Oh, you want to know the rest of the plot? In short, the eponymous “It” gets aboard the ship and starts killing the crew one by one, by dessication. The movie takes little time revealing the monster (thus exonerating Carruthers). My daughter noted sagely, “it would have been a lot cooler if they hadn’t shown the monster.” It’s a pretty dopey looking humanoid monster suit. It’s also well-nigh indestructible. Bullets and bazookas don’t hurt it (and, of course, those are exactly the kinds of weapons I would use inside a small spaceship!), fire and gas only annoy it. It takes until the end of the movie for the bright lads to try venting the air to space and letting hard vacuum kill the Martian.
At this point, my observant daughter cried out, “Where are all these papers coming from?!” And that is one of the joys of the Drive-In: you can be as obnoxious as you wish, and no one is bothered. Living as we do in Southern California, you can’t beat the outdoor air-conditioning, either.

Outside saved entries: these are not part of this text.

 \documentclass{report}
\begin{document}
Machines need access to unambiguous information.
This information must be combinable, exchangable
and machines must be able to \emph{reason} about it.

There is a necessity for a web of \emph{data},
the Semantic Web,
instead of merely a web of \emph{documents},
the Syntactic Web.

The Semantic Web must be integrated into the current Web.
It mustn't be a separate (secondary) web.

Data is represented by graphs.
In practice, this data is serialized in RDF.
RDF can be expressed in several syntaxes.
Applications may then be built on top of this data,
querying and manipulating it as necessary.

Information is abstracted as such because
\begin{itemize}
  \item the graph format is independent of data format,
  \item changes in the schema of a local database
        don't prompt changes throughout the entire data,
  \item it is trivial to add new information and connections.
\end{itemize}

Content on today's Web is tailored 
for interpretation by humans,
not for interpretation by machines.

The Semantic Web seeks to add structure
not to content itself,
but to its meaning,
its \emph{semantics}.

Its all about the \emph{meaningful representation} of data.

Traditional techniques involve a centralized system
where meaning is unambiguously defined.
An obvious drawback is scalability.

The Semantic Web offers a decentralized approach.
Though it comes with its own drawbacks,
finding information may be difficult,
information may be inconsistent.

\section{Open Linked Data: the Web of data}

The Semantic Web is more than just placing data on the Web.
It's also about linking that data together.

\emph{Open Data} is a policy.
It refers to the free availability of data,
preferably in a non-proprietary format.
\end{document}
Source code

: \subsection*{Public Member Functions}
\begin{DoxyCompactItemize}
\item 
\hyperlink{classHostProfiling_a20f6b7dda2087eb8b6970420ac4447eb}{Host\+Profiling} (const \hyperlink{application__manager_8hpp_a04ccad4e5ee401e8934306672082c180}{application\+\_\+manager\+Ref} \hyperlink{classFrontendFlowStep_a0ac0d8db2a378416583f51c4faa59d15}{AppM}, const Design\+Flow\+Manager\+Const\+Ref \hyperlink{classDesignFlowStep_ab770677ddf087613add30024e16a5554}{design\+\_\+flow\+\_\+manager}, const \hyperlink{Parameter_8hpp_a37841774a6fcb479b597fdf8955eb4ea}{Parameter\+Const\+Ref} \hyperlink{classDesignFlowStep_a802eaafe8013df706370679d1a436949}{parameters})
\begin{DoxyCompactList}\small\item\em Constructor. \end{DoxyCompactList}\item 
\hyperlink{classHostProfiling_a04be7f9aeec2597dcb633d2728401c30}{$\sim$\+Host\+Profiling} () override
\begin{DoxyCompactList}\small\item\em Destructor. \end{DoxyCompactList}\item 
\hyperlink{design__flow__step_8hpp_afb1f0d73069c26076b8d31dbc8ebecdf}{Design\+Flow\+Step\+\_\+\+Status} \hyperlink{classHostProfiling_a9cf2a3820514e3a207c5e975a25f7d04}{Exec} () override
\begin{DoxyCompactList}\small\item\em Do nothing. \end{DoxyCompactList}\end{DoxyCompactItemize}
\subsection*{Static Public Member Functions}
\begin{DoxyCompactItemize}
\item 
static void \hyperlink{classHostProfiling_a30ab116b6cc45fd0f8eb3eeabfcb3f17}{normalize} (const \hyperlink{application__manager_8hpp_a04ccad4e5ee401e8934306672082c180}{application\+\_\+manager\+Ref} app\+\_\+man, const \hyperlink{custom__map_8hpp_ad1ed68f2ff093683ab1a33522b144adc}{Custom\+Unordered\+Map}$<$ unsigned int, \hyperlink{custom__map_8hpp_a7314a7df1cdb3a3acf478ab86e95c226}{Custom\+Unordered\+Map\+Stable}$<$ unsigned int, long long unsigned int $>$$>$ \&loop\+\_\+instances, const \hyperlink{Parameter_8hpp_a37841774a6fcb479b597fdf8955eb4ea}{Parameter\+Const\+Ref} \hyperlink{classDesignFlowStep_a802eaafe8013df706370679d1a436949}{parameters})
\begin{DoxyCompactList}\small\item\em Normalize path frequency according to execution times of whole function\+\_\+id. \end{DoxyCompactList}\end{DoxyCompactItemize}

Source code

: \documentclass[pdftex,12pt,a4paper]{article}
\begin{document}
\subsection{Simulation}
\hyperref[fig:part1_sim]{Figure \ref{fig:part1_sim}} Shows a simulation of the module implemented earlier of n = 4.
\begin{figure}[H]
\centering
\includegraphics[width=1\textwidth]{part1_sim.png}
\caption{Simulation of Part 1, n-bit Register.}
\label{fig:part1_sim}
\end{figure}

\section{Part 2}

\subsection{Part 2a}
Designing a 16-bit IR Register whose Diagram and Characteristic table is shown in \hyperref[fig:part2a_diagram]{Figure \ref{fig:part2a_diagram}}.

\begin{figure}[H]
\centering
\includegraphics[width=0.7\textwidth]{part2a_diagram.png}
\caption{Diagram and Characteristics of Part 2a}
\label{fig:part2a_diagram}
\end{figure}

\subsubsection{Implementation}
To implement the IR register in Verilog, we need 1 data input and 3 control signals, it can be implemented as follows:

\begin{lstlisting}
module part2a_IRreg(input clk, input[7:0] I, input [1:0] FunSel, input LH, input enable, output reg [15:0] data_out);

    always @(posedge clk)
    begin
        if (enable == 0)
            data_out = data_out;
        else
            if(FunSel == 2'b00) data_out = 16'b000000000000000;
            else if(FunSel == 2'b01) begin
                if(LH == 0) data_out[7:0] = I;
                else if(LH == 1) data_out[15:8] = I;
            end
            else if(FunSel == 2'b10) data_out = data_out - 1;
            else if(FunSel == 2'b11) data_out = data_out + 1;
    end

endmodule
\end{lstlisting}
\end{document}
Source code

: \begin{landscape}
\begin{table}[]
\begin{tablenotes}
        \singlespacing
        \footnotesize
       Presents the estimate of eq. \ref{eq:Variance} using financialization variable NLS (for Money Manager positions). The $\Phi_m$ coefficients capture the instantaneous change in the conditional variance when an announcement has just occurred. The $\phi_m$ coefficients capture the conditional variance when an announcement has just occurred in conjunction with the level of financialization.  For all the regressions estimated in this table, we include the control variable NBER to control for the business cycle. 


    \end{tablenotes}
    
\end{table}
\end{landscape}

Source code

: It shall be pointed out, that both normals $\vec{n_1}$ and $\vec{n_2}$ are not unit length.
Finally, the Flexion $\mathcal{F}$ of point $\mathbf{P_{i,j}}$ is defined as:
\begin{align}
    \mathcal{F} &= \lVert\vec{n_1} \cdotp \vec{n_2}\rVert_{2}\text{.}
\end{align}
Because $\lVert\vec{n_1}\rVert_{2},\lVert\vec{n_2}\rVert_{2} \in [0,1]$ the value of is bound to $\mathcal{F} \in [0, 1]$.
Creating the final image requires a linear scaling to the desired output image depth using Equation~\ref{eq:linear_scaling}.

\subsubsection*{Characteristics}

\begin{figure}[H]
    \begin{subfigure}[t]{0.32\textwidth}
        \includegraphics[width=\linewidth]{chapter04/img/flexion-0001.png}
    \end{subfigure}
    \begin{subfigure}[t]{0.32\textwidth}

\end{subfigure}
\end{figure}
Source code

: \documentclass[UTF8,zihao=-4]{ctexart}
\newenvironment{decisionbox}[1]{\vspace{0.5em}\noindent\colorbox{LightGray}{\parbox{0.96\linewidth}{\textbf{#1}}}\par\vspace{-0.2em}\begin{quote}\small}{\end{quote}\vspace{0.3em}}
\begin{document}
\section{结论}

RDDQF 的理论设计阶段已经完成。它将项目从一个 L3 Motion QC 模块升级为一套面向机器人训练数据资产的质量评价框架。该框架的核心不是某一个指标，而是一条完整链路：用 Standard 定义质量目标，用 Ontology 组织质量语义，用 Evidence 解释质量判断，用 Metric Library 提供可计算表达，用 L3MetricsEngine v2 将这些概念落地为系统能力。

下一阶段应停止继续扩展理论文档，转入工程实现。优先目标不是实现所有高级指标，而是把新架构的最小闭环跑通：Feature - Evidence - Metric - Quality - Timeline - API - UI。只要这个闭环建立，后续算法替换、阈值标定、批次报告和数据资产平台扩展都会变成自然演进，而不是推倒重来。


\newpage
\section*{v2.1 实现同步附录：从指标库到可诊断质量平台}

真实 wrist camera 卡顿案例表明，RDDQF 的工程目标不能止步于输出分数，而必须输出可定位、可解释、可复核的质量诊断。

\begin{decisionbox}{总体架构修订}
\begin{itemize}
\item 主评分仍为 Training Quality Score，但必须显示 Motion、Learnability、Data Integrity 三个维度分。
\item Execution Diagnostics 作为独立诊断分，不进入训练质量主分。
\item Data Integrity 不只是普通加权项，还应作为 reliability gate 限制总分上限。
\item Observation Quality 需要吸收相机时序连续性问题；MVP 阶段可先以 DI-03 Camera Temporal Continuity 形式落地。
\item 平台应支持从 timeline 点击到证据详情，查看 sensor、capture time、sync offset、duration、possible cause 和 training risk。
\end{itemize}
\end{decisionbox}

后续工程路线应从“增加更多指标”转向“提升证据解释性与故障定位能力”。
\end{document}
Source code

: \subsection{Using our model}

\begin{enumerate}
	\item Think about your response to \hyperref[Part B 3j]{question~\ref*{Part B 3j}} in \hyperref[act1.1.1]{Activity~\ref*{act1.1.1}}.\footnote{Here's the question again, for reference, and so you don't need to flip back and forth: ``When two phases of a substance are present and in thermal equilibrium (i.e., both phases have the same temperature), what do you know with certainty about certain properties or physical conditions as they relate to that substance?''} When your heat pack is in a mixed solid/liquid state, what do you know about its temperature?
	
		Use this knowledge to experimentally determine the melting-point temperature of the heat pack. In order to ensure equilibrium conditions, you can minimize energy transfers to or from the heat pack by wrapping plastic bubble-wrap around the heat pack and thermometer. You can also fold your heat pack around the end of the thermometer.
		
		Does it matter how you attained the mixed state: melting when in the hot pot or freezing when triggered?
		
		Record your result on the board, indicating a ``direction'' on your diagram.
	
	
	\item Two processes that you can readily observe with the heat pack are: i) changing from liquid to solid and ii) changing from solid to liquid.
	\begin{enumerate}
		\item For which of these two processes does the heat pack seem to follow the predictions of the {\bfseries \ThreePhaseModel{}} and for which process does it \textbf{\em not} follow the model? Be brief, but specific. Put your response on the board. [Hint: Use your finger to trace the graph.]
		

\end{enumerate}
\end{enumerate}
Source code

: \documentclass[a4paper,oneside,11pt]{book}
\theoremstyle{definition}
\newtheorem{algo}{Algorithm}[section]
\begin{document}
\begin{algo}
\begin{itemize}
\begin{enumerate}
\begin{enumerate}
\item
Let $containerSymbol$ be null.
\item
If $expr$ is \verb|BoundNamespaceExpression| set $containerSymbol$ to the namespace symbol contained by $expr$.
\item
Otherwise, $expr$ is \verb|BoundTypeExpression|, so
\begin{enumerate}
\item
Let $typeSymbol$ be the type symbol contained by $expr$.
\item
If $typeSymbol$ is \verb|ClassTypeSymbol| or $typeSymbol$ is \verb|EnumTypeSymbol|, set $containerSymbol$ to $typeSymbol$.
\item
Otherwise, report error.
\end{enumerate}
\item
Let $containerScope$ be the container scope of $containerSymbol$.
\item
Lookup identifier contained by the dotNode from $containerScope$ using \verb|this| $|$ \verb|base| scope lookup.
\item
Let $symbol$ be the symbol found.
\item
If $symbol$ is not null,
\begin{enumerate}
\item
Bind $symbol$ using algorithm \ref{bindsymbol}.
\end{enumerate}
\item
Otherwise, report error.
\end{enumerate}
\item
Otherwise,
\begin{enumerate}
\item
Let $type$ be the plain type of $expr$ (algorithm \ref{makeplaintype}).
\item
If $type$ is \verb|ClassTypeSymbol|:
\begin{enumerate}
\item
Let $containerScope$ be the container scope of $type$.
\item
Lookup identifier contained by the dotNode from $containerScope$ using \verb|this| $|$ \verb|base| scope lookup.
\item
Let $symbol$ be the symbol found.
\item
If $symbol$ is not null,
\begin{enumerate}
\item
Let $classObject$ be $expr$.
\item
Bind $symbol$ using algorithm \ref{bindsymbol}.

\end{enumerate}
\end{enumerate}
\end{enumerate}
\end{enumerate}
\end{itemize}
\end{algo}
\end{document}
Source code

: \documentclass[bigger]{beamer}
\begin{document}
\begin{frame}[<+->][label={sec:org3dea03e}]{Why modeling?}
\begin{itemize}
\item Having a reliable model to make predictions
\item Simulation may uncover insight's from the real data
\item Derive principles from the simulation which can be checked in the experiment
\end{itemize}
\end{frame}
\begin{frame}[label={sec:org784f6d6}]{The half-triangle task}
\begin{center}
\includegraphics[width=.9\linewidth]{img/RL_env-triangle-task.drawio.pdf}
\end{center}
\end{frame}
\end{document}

And, of course, the movie ends with a triumphant, happy, romantic ending.
Thus ends a very fluffy slightly-more-than-an-hour. My daughter enjoyed the special effects, and the cinematography is reasonably good. I would have expected a bit more meat from writer Jerome Bixby, however. Certainly not up to the standards of his famous story from six years ago, It’s a Good Life. Maybe next time.
That wraps up this article, but I’ve got plenty more to say in upcoming installments. Tell me–what subjects hold the most interest for you? Reviews of digests? Book reviews? Movie critiques? Columns on the Space Race? Observations on life in general? Travelogues? I always like to keep my audience riveted.
And, by the by, I wish to give a public hello to my new friend, Bruce, with whom I conversed most intelligently at the local diner. A hep cat if I ever saw one. Dig those far out threads.